Psalm 121 asks a question relevant to each of us who finds ourselves in a time of doubt and confusion: What is your faith actually in? It’s one thing to say you have faith—that’s easy. It’s another thing to actually show it when it really matters.
In the summer of 1859, Charles Blondin, a world-renowned tightrope walker, dazzled crowds by walking over Niagara Falls on a tightrope 1,100 feet long and 160 feet above the roaring waters. Thousands of spectators gathered to witness as he performed this incredible feat multiple times, each time adding another dramatic stunt—like walking blindfolded, on stilts, or cooking an omelet. Each time he completed the journey, the crowd erupted in cheers.

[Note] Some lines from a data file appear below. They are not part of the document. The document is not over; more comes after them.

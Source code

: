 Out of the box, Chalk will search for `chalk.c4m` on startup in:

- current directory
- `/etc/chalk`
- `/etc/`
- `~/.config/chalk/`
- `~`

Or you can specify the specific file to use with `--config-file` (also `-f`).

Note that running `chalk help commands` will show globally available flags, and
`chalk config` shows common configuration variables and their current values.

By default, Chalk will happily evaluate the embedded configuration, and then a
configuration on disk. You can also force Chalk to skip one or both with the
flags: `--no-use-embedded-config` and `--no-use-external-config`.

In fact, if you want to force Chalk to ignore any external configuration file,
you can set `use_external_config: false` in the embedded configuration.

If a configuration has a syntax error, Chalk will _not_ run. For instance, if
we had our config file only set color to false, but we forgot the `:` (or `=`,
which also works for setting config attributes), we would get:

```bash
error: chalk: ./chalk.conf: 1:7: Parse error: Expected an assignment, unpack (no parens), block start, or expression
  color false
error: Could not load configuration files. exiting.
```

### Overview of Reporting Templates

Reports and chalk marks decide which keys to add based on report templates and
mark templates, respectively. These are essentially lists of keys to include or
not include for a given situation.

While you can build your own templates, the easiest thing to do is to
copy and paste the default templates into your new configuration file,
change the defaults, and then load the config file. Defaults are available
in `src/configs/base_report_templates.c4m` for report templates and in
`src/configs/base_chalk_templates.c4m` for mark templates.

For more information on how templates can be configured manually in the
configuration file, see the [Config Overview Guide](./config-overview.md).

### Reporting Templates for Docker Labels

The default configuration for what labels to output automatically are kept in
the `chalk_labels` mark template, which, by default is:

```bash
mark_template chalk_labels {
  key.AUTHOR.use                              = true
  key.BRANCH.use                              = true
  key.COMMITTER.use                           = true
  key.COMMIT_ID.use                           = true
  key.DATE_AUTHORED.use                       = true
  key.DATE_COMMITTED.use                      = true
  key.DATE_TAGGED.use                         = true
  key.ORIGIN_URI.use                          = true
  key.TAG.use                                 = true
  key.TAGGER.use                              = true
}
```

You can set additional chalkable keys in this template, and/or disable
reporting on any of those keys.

At the end of one of his stunts, Blondin took a wheelbarrow and asked the crowd if they believed he could push the wheelbarrow across the rope. Everyone clapped, “Yes, you can do it!” Blondin then said, “OK, who volunteers to get into the wheelbarrow?” at which point the crowd fell silent. It’s one thing to say you have faith—that’s easy. It’s another thing to get into the wheelbarrow.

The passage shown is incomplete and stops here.